Start of DATASET EXTRACT
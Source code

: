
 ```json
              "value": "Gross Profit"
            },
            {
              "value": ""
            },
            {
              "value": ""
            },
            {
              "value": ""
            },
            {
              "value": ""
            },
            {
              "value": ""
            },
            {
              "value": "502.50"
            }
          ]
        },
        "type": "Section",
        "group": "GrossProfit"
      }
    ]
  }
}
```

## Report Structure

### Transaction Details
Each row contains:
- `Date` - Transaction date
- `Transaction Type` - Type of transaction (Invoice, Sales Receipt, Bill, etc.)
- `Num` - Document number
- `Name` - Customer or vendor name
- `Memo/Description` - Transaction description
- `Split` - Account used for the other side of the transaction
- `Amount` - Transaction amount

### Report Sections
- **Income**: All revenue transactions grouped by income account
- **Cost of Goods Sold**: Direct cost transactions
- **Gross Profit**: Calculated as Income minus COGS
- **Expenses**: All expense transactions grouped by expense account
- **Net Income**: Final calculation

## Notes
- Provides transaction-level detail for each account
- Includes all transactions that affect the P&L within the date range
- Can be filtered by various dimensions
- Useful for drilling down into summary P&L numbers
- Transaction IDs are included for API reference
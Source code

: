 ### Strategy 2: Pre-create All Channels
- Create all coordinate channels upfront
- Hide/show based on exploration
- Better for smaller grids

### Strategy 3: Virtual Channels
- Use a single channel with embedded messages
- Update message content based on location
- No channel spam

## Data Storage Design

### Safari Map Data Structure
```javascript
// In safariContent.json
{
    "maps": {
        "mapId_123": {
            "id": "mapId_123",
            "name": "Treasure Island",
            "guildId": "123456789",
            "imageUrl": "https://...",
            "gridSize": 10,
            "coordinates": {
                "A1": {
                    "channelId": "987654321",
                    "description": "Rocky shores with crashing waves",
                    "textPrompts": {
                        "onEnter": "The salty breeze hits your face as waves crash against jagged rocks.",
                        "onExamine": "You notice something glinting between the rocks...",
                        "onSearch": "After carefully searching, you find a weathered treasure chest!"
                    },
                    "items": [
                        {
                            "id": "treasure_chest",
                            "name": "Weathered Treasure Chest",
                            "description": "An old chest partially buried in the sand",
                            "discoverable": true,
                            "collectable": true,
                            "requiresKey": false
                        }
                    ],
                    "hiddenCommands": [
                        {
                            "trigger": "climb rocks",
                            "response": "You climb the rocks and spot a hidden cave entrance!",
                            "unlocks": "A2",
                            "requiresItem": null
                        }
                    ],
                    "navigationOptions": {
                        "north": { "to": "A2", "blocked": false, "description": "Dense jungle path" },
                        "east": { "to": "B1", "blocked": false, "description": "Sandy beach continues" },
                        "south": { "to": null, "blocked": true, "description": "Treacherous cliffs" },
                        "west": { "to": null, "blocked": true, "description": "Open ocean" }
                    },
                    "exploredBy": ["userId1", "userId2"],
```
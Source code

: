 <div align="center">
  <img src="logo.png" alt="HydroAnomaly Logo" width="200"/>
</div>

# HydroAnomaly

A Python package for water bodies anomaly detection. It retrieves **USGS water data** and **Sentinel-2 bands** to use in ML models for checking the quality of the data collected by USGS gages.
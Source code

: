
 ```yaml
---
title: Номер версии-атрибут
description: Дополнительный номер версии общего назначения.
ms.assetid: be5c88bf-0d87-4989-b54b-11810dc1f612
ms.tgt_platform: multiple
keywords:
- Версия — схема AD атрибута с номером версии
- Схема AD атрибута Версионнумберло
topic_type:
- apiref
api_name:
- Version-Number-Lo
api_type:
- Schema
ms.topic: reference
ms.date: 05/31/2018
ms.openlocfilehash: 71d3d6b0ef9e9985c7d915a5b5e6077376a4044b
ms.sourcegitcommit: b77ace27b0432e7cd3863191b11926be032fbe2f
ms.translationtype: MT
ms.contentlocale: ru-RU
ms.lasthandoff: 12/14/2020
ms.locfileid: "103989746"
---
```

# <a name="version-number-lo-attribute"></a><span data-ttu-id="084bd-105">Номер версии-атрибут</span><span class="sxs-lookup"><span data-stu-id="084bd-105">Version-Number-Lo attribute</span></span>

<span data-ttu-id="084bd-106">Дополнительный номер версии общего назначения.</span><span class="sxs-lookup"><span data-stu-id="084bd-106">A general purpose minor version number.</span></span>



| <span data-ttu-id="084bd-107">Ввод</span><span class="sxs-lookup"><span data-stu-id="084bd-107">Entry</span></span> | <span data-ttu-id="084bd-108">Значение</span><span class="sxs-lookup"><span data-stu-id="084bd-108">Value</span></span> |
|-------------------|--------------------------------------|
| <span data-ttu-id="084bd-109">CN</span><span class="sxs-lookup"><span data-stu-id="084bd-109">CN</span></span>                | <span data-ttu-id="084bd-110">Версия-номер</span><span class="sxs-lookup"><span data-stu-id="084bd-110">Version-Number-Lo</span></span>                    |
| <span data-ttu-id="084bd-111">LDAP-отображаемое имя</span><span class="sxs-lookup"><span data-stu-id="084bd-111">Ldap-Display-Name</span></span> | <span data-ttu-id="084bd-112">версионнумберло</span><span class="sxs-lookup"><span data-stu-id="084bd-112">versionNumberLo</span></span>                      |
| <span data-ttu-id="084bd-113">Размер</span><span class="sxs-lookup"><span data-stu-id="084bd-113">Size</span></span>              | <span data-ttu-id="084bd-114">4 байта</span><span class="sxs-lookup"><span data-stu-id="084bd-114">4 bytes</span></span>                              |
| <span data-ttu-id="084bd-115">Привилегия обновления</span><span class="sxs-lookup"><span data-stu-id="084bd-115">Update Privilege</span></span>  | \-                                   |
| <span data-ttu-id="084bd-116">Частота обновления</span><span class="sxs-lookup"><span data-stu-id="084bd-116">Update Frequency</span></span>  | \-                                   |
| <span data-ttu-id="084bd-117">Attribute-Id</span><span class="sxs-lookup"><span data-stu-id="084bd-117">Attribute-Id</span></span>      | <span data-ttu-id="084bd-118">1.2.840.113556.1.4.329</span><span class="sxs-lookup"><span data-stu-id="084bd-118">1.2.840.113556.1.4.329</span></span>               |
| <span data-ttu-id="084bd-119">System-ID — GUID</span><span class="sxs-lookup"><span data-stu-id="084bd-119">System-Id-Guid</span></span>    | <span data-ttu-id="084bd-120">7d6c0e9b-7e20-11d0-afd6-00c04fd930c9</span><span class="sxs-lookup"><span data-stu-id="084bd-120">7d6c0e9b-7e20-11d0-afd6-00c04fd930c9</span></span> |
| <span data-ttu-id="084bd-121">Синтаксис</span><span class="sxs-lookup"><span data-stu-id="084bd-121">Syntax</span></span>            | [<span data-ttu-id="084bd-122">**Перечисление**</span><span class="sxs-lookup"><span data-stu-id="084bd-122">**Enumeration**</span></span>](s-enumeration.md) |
End of DATASET EXTRACT
» **WORK REQUEST**:
Copy out the entries exactly. Begin at the first line and end with the line that has "or vendor name".

» **EXERCISE RESPONSE**:
Source code

:
 ```json
              "value": "Gross Profit"
            },
            {
              "value": ""
            },
            {
              "value": ""
            },
            {
              "value": ""
            },
            {
              "value": ""
            },
            {
              "value": ""
            },
            {
              "value": "502.50"
            }
          ]
        },
        "type": "Section",
        "group": "GrossProfit"
      }
    ]
  }
}
```

## Report Structure

### Transaction Details
Each row contains:
- `Date` - Transaction date
- `Transaction Type` - Type of transaction (Invoice, Sales Receipt, Bill, etc.)
- `Num` - Document number
- `Name` - Customer or vendor name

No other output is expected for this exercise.